The function of a writ of habeas corpus is to test the validity of challenged imprisonment — not the guilt or innocence of the prisoner. And over and over again this Court has asserted that it will not permit habeas corpus to perform the office of a writ of error.
It follows that when the petition for habeas corpus alleged that plaintiff in error was imprisoned under a charge of violating a state statute said to be unconstitutional and void, no real federal question was raised. The legality of his imprisonment did not depend at all upon the validity of the act which it was said he had violated. His right was to an orderly hearing upon the charge, with the privilege of ultimate review here. And as the habeas corpus proceeding never involved any substantial question arising under the Constitution or laws of the United States, we have no jurisdiction to review it.
Undoubtedly, cases like this have been entertained here in the past. But, since it has become settled law that mere imprisonment and trial under a charge based upon an unconstitutional state statute does not deprive one of his liberty without due process of law, we should deny further jurisdiction. There is no longer any controverted federal question essential to decision of the cause.
This view is aided by consideration of the serious and manifest evil which will follow a different course. Certainly, we should not undertake to determine the validity of a state statute in advance of trial upon the merits simply because some prisoner sees fit to sue out a writ of habeas corpus upon the alleged ground of conflict between the statute and Federal Constitution.
"Section 54. Resolutions Concerning Political Matters. — Every such corporation or association shall, within ten days after the adoption thereof, file in the office of the secretary of state every resolution, or the minutes of any action of such corporation or association, providing for concerted action of its members or of a part thereof to promote or defeat legislation, federal, state or municipal, or to support or to defeat any candidate for political office.

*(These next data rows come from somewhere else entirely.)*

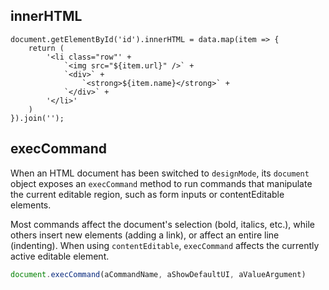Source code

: ## innerHTML
```
document.getElementById('id').innerHTML = data.map(item => {
    return (
        '<li class="row"' +
            `<img src="${item.url}" />` +
            `<div>` +
                `<strong>${item.name}</strong>` +
            `</div>` +
        '</li>'
    )
}).join('');
```

## execCommand
When an HTML document has been switched to `designMode`, its `document` object
exposes an `execCommand` method to run commands that manipulate the current 
editable region, such as form inputs or contentEditable elements.

Most commands affect the document's selection (bold, italics, etc.), while others 
insert new elements (adding a link), or affect an entire line (indenting). When
using `contentEditable`, `execCommand` affects the currently active editable element.

```js
document.execCommand(aCommandName, aShowDefaultUI, aValueArgument)
```
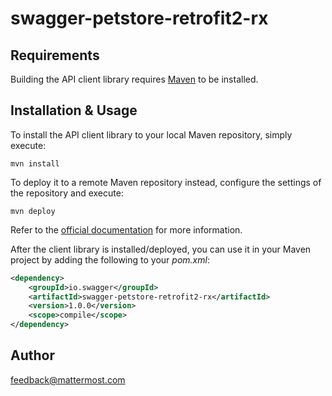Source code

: # swagger-petstore-retrofit2-rx

## Requirements

Building the API client library requires [Maven](https://maven.apache.org/) to be installed.

## Installation & Usage

To install the API client library to your local Maven repository, simply execute:

```shell
mvn install
```

To deploy it to a remote Maven repository instead, configure the settings of the repository and execute:

```shell
mvn deploy
```

Refer to the [official documentation](https://maven.apache.org/plugins/maven-deploy-plugin/usage.html) for more information.

After the client library is installed/deployed, you can use it in your Maven project by adding the following to your *pom.xml*:

```xml
<dependency>
    <groupId>io.swagger</groupId>
    <artifactId>swagger-petstore-retrofit2-rx</artifactId>
    <version>1.0.0</version>
    <scope>compile</scope>
</dependency>

```

## Author

feedback@mattermost.com


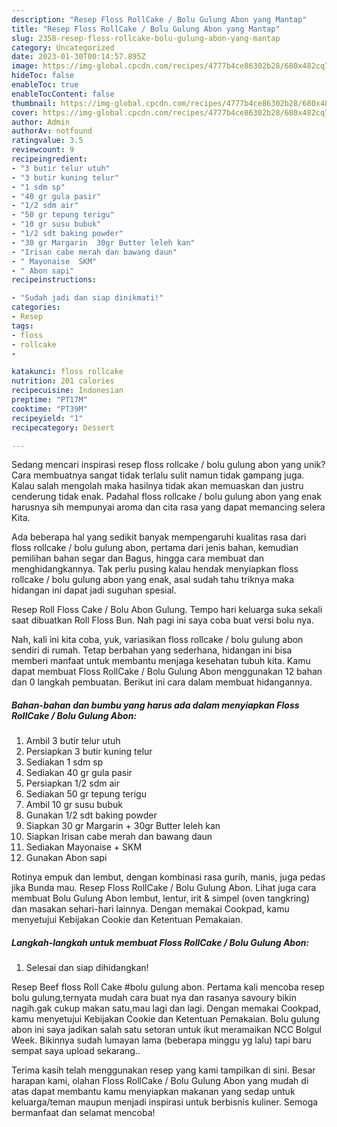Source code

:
 ```yaml
---
description: "Resep Floss RollCake / Bolu Gulung Abon yang Mantap"
title: "Resep Floss RollCake / Bolu Gulung Abon yang Mantap"
slug: 2358-resep-floss-rollcake-bolu-gulung-abon-yang-mantap
category: Uncategorized
date: 2023-01-30T00:14:57.895Z
image: https://img-global.cpcdn.com/recipes/4777b4ce86302b28/680x482cq70/floss-rollcake-bolu-gulung-abon-foto-resep-utama.jpg
hideToc: false
enableToc: true
enableTocContent: false
thumbnail: https://img-global.cpcdn.com/recipes/4777b4ce86302b28/680x482cq70/floss-rollcake-bolu-gulung-abon-foto-resep-utama.jpg
cover: https://img-global.cpcdn.com/recipes/4777b4ce86302b28/680x482cq70/floss-rollcake-bolu-gulung-abon-foto-resep-utama.jpg
author: Admin
authorAv: notfound
ratingvalue: 3.5
reviewcount: 9
recipeingredient:
- "3 butir telur utuh"
- "3 butir kuning telur"
- "1 sdm sp"
- "40 gr gula pasir"
- "1/2 sdm air"
- "50 gr tepung terigu"
- "10 gr susu bubuk"
- "1/2 sdt baking powder"
- "30 gr Margarin  30gr Butter leleh kan"
- "Irisan cabe merah dan bawang daun"
- " Mayonaise  SKM"
- " Abon sapi"
recipeinstructions:

- "Sudah jadi dan siap dinikmati!"
categories:
- Resep
tags:
- floss
- rollcake
- 

katakunci: floss rollcake  
nutrition: 201 calories
recipecuisine: Indonesian
preptime: "PT17M"
cooktime: "PT39M"
recipeyield: "1"
recipecategory: Dessert

---
```





Sedang mencari inspirasi resep floss rollcake / bolu gulung abon yang unik? Cara membuatnya sangat tidak terlalu sulit namun tidak gampang juga. Kalau salah mengolah maka hasilnya tidak akan memuaskan dan justru cenderung tidak enak. Padahal floss rollcake / bolu gulung abon yang enak harusnya sih mempunyai aroma dan cita rasa yang dapat memancing selera Kita.





Ada beberapa hal yang sedikit banyak mempengaruhi kualitas rasa dari floss rollcake / bolu gulung abon, pertama dari jenis bahan, kemudian pemilihan bahan segar dan Bagus, hingga cara membuat dan menghidangkannya. Tak perlu pusing kalau hendak menyiapkan floss rollcake / bolu gulung abon yang enak,      asal sudah tahu triknya maka hidangan ini dapat jadi suguhan spesial.














Resep Roll Floss Cake / Bolu Abon Gulung. Tempo hari keluarga suka sekali saat dibuatkan Roll Floss Bun. Nah pagi ini saya coba buat versi bolu nya.






Nah, kali ini kita coba, yuk, variasikan floss rollcake / bolu gulung abon sendiri di rumah. Tetap berbahan yang sederhana, hidangan ini bisa memberi manfaat untuk membantu menjaga kesehatan tubuh kita. Kamu dapat membuat Floss RollCake / Bolu Gulung Abon menggunakan 12 bahan dan 0 langkah pembuatan. Berikut ini cara dalam membuat hidangannya.

<!--inarticleads1-->

##### Bahan-bahan dan bumbu yang harus ada dalam menyiapkan Floss RollCake / Bolu Gulung Abon:

1. Ambil 3 butir telur utuh
1. Persiapkan 3 butir kuning telur
1. Sediakan 1 sdm sp
1. Sediakan 40 gr gula pasir
1. Persiapkan 1/2 sdm air
1. Sediakan 50 gr tepung terigu
1. Ambil 10 gr susu bubuk
1. Gunakan 1/2 sdt baking powder
1. Siapkan 30 gr Margarin + 30gr Butter leleh kan
1. Siapkan Irisan cabe merah dan bawang daun
1. Sediakan  Mayonaise + SKM
1. Gunakan  Abon sapi


Rotinya empuk dan lembut, dengan kombinasi rasa gurih, manis, juga pedas jika Bunda mau. Resep Floss RollCake / Bolu Gulung Abon. Lihat juga cara membuat Bolu Gulung Abon lembut, lentur, irit &amp; simpel (oven tangkring) dan masakan sehari-hari lainnya. Dengan memakai Cookpad, kamu menyetujui Kebijakan Cookie dan Ketentuan Pemakaian. 

<!--inarticleads2-->

##### Langkah-langkah untuk membuat Floss RollCake / Bolu Gulung Abon:


1. Selesai dan siap dihidangkan!

Resep Beef floss Roll Cake #bolu gulung abon. Pertama kali mencoba resep bolu gulung,ternyata mudah cara buat nya dan rasanya savoury bikin nagih.gak cukup makan satu,mau lagi dan lagi. Dengan memakai Cookpad, kamu menyetujui Kebijakan Cookie dan Ketentuan Pemakaian. Bolu gulung abon ini saya jadikan salah satu setoran untuk ikut meramaikan NCC Bolgul Week. Bikinnya sudah lumayan lama (beberapa minggu yg lalu) tapi baru sempat saya upload sekarang.. 

Terima kasih telah menggunakan resep yang kami tampilkan di sini. Besar harapan kami, olahan Floss RollCake / Bolu Gulung Abon yang mudah di atas dapat membantu kamu menyiapkan makanan yang sedap untuk keluarga/teman maupun menjadi inspirasi untuk berbisnis kuliner. Semoga bermanfaat dan selamat mencoba!
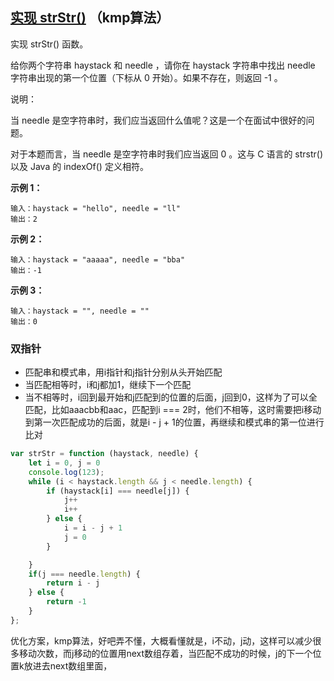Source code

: ## [实现 strStr()](https://leetcode-cn.com/problems/implement-strstr/) （kmp算法）

实现 strStr() 函数。

给你两个字符串 haystack 和 needle ，请你在 haystack 字符串中找出 needle 字符串出现的第一个位置（下标从 0 开始）。如果不存在，则返回  -1 。

说明：

当 needle 是空字符串时，我们应当返回什么值呢？这是一个在面试中很好的问题。

对于本题而言，当 needle 是空字符串时我们应当返回 0 。这与 C 语言的 strstr() 以及 Java 的 indexOf() 定义相符。

**示例 1：**

```
输入：haystack = "hello", needle = "ll"
输出：2
```

**示例 2：**

```
输入：haystack = "aaaaa", needle = "bba"
输出：-1
```

**示例 3：**

```
输入：haystack = "", needle = ""
输出：0
```





### 双指针

- 匹配串和模式串，用i指针和j指针分别从头开始匹配
- 当匹配相等时，i和j都加1，继续下一个匹配
- 当不相等时，i回到最开始和j匹配到的位置的后面，j回到0，这样为了可以全匹配，比如aaacbb和aac，匹配到i === 2时，他们不相等，这时需要把i移动到第一次匹配成功的后面，就是i - j + 1的位置，再继续和模式串的第一位进行比对

```javascript
var strStr = function (haystack, needle) {
    let i = 0, j = 0
    console.log(123);
    while (i < haystack.length && j < needle.length) {
        if (haystack[i] === needle[j]) {
            j++
            i++
        } else {
            i = i - j + 1
            j = 0
        }

    }
    if(j === needle.length) {
        return i - j
    } else {
        return -1
    }
};
```



优化方案，kmp算法，好吧弄不懂，大概看懂就是，i不动，j动，这样可以减少很多移动次数，而j移动的位置用next数组存着，当匹配不成功的时候，j的下一个位置k放进去next数组里面，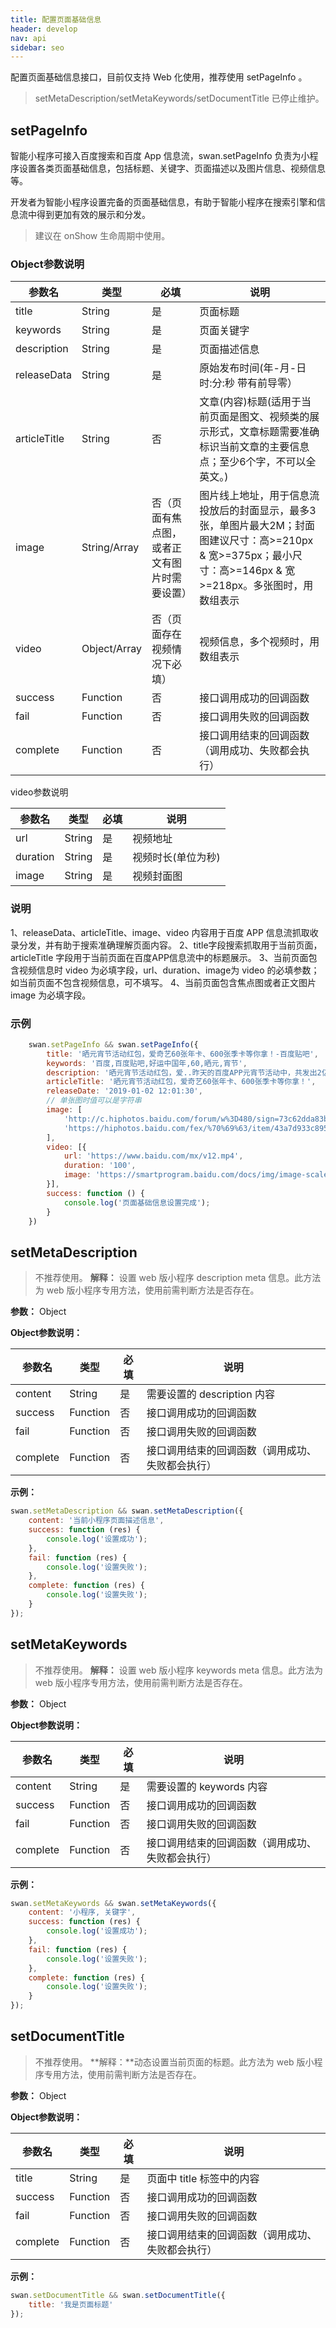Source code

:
 ```yaml
---
title: 配置页面基础信息
header: develop
nav: api
sidebar: seo
---
```

配置页面基础信息接口，目前仅支持 Web 化使用，推荐使用 setPageInfo 。
> setMetaDescription/setMetaKeywords/setDocumentTitle 已停止维护。

## setPageInfo
智能小程序可接入百度搜索和百度 App 信息流，swan.setPageInfo 负责为小程序设置各类页面基础信息，包括标题、关键字、页面描述以及图片信息、视频信息等。

开发者为智能小程序设置完备的页面基础信息，有助于智能小程序在搜索引擎和信息流中得到更加有效的展示和分发。
> 建议在 onShow 生命周期中使用。
### Object参数说明

|参数名 | 类型 | 必填 | 说明 |
|---|---|---|---|
|title | String | 是 | 页面标题 |
|keywords|String|是|页面关键字|
|description|String|是| 页面描述信息|
|releaseData|String|是|原始发布时间(年-月-日 时:分:秒 带有前导零）|
|articleTitle | String | 否 | 文章(内容)标题(适用于当前页面是图文、视频类的展示形式，文章标题需要准确标识当前文章的主要信息点；至少6个字，不可以全英文。) |
|image|String/Array|否（页面有焦点图，或者正文有图片时需要设置）|图片线上地址，用于信息流投放后的封面显示，最多3张，单图片最大2M；封面图建议尺寸：高>=210px & 宽>=375px；最小尺寸：高>=146px & 宽>=218px。多张图时，用数组表示|
|video|Object/Array|否（页面存在视频情况下必填）|视频信息，多个视频时，用数组表示|
|success | Function | 否 | 接口调用成功的回调函数|
|fail|Function|否|接口调用失败的回调函数|
|complete|Function|否|接口调用结束的回调函数（调用成功、失败都会执行） |

video参数说明

|参数名 | 类型 | 必填 | 说明 |
|---|---|---|---|
|url | String | 是 |视频地址|
|duration|String|是| 视频时长(单位为秒)	|
|image|String|是|视频封面图	|

### 说明
1、releaseData、articleTitle、image、video 内容用于百度 APP 信息流抓取收录分发，并有助于搜索准确理解页面内容。
2、title字段搜索抓取用于当前页面，articleTitle 字段用于当前页面在百度APP信息流中的标题展示。
3、当前页面包含视频信息时 video 为必填字段，url、duration、image为 video 的必填参数；如当前页面不包含视频信息，可不填写。
4、当前页面包含焦点图或者正文图片 image 为必填字段。

### 示例

``` js
    swan.setPageInfo && swan.setPageInfo({
        title: '晒元宵节活动红包，爱奇艺60张年卡、600张季卡等你拿！-百度贴吧',
        keywords: '百度,百度贴吧,好运中国年,60,晒元,宵节',
        description: '晒元宵节活动红包，爱..昨天的百度APP元宵节活动中，共发出2亿现金红包、含151万个手气现金大奖和240辆红旗轿车，谁是好运锦鲤，快来分享！马上惊喜升级~摇中红包的锦鲤们即刻晒出红包金额截图，我们将会抽取660位好运锦鲤',
        articleTitle: '晒元宵节活动红包，爱奇艺60张年卡、600张季卡等你拿！',
        releaseDate: '2019-01-02 12:01:30',
        // 单张图时值可以是字符串
        image: [
            'http://c.hiphotos.baidu.com/forum/w%3D480/sign=73c62dda83b1cb133e693d1bed5456da/f33725109313b07e8dee163d02d7912396dd8cfe.jpg',
            'https://hiphotos.baidu.com/fex/%70%69%63/item/43a7d933c895d143e7b745607ef082025baf07ab.jpg'
        ],
        video: [{
            url: 'https://www.baidu.com/mx/v12.mp4',
            duration: '100',
            image: 'https://smartprogram.baidu.com/docs/img/image-scaleToFill.png'
        }],
        success: function () {
            console.log('页面基础信息设置完成');
        }
	})
```
## setMetaDescription

> 不推荐使用。
**解释：** 设置 web 版小程序 description meta 信息。此方法为 web 版小程序专用方法，使用前需判断方法是否存在。

**参数：** Object

**Object参数说明：**

|参数名 |类型  |必填  |说明|
|---- | ---- | ---- |---- |
| content |  String  |是  | 需要设置的 description 内容|
|success |Function  |  否  | 接口调用成功的回调函数|
|fail  | Function  |  否  | 接口调用失败的回调函数|
|complete   | Function   | 否  | 接口调用结束的回调函数（调用成功、失败都会执行）|

**示例：**

```js
swan.setMetaDescription && swan.setMetaDescription({
    content: '当前小程序页面描述信息',
    success: function (res) {
        console.log('设置成功');
    },
    fail: function (res) {
        console.log('设置失败');
    },
    complete: function (res) {
	    console.log('设置失败');
    }
});
```

## setMetaKeywords

> 不推荐使用。
**解释：** 设置 web 版小程序 keywords meta 信息。此方法为 web 版小程序专用方法，使用前需判断方法是否存在。

**参数：** Object

**Object参数说明：**

|参数名 |类型  |必填  |说明|
|---- | ---- | ---- |---- |
| content |  String  |是 | 需要设置的 keywords 内容|
|success |Function  |  否  | 接口调用成功的回调函数|
|fail  | Function  |  否  | 接口调用失败的回调函数|
|complete   | Function   | 否  | 接口调用结束的回调函数（调用成功、失败都会执行）|

**示例：**

```js
swan.setMetaKeywords && swan.setMetaKeywords({
    content: '小程序, 关键字',
    success: function (res) {
        console.log('设置成功');
    },
    fail: function (res) {
        console.log('设置失败');
    },
    complete: function (res) {
	    console.log('设置失败');
    }
});
```


## setDocumentTitle

> 不推荐使用。
**解释：**动态设置当前页面的标题。此方法为 web 版小程序专用方法，使用前需判断方法是否存在。

**参数：** Object

**Object参数说明：**

|参数名 |类型  |必填  |说明|
|---- | ---- | ---- |---- |
|title   |String|  是 | 页面中 title 标签中的内容 |
|success |Function |   否 |  接口调用成功的回调函数|
|fail   | Function|    否 |  接口调用失败的回调函数|
|complete   | Function   | 否|   接口调用结束的回调函数（调用成功、失败都会执行）|

**示例：**

```js
swan.setDocumentTitle && swan.setDocumentTitle({
    title: '我是页面标题'
});
```
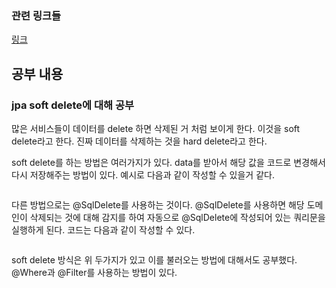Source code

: ### 관련 링크들

[링크](https://levelup.gitconnected.com/spring-boot-soft-delete-functionality-with-hibernate-f5ee8c24c99f)

## 공부 내용

### jpa soft delete에 대해 공부

많은 서비스들이 데이터를 delete 하면 삭제된 거 처럼 보이게 한다.
이것을 soft delete라고 한다. 진짜 데이터를 삭제하는 것을 hard delete라고 한다.

soft delete를 하는 방법은 여러가지가 있다.
data를 받아서 해당 값을 코드로 변경해서 다시 저장해주는 방법이 있다. 예시로 다음과 같이 작성할 수 있을거 같다.

```java

```

다른 방법으로는 @SqlDelete를 사용하는 것이다. @SqlDelete를 사용하면 해당 도메인이 삭제되는 것에 대해 감지를 하여 자동으로 @SqlDelete에 작성되어 있는 쿼리문을 실행하게 된다. 코드는 다음과 같이 작성할 수 있다.

```java

```

soft delete 방식은 위 두가지가 있고 이를 불러오는 방법에 대해서도 공부했다. @Where과 @Filter를 사용하는 방법이 있다.
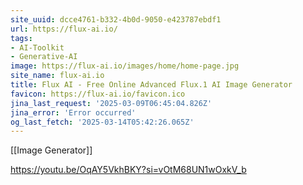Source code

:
 ```yaml
---
site_uuid: dcce4761-b332-4b0d-9050-e423787ebdf1
url: https://flux-ai.io/
tags:
- AI-Toolkit
- Generative-AI
image: https://flux-ai.io/images/home/home-page.jpg
site_name: flux-ai.io
title: Flux AI - Free Online Advanced Flux.1 AI Image Generator
favicon: https://flux-ai.io/favicon.ico
jina_last_request: '2025-03-09T06:45:04.826Z'
jina_error: 'Error occurred'
og_last_fetch: '2025-03-14T05:42:26.065Z'
---
```

[[Image Generator]]

https://youtu.be/OqAY5VkhBKY?si=vOtM68UN1wOxkV_b
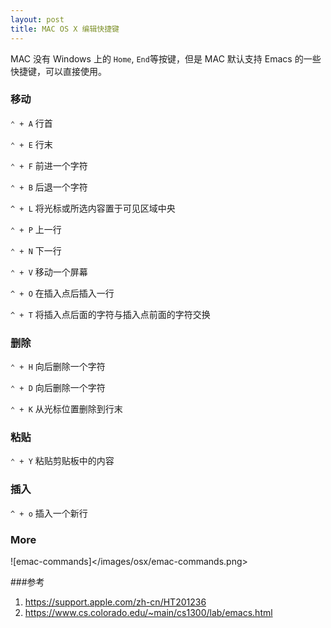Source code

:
 ```yaml
---
layout: post
title: MAC OS X 编辑快捷键
---
```


MAC 没有 Windows 上的 `Home`, `End`等按键，但是 MAC 默认支持 Emacs 的一些快捷键，可以直接使用。

### 移动

`⌃ + A` 行首

`⌃ + E` 行末

`⌃ + F` 前进一个字符

`⌃ + B` 后退一个字符

`^ + L` 将光标或所选内容置于可见区域中央

`⌃ + P` 上一行

`⌃ + N` 下一行

`⌃ + V` 移动一个屏幕

`^ + O` 在插入点后插入一行

`^ + T` 将插入点后面的字符与插入点前面的字符交换

### 删除

`⌃ + H` 向后删除一个字符

`⌃ + D` 向后删除一个字符

`⌃ + K` 从光标位置删除到行末

### 粘贴

`⌃ + Y` 粘贴剪贴板中的内容

### 插入

`^ + o` 插入一个新行

### More

![emac-commands]</images/osx/emac-commands.png>

###参考

1. <https://support.apple.com/zh-cn/HT201236>
2. <https://www.cs.colorado.edu/~main/cs1300/lab/emacs.html>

"Section 55. Anonymous Communications Prohibited. — It shall be unlawful for any such corporation or association to send, deliver, mail or transmit to any person in this state who is not a member of such corporation or association any anonymous letter, document, leaflet or other written or printed matter, and all such letters, documents, leaflets or other written or printed matter, intended for a person not a member of such corporation or association, shall bear on the same the name of such corporation or association and the names of the officers thereof together with the addresses of the latter.
"Section 56. Offenses; Penalties. — Any corporation or association violating any provision of this article shall be guilty of a misdemeanor punishable by a fine of not less than one thousand dollars nor more than ten thousand dollars. Any officer of such corporation or association and every member of the board of directors, trustees or other similar body, who violates any provision of this article or permits or acquiesces in the violation of any provision of this article by any such corporation shall be guilty of a misdemeanor. Any person who becomes a member of any such corporation or association, or remains a member thereof, or attends a meeting thereof, with knowledge that such corporation or association has failed to comply with any provision of this article, shall be guilty of a misdemeanor."